What is expected. Using the listing below, retype exactly the lines starting at the one with "timeline you set" and ending at the one with "no matter what.", and include both.

═════ Records for this task ═════

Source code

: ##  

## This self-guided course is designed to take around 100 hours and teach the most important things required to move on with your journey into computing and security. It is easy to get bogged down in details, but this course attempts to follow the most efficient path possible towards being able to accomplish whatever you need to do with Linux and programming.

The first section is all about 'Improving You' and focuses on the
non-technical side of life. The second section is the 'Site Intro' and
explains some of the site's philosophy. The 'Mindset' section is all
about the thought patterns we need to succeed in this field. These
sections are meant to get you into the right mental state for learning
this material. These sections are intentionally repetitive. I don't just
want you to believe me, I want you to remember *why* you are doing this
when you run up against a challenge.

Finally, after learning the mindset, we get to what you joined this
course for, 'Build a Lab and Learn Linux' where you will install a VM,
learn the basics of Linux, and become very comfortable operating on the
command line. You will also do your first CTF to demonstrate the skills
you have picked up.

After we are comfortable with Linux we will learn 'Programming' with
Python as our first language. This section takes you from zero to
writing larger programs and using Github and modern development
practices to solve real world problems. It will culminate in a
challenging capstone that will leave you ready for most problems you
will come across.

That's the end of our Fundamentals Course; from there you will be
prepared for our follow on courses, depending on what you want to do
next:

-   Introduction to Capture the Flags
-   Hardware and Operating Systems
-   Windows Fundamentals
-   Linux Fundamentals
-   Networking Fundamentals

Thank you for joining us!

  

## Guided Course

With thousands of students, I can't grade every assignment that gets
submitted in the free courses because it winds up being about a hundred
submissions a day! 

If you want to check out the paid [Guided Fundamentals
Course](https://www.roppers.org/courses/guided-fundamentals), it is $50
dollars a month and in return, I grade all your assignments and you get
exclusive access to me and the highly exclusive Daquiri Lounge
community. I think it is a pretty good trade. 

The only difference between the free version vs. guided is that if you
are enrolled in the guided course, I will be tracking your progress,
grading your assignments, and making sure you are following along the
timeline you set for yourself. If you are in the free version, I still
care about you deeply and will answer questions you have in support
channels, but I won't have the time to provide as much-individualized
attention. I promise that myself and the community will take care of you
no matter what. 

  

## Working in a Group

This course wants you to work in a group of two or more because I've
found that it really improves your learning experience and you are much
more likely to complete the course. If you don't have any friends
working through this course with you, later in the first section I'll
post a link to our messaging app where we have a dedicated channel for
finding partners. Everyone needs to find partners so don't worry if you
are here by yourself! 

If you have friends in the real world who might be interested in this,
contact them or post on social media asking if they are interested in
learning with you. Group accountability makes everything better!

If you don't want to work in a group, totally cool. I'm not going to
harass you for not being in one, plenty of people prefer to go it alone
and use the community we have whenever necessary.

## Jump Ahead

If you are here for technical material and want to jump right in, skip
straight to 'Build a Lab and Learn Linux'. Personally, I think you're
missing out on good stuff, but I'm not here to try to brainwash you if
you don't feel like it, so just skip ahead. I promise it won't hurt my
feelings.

═════

Output.
timeline you set for yourself. If you are in the free version, I still
care about you deeply and will answer questions you have in support
channels, but I won't have the time to provide as much-individualized
attention. I promise that myself and the community will take care of you
no matter what. 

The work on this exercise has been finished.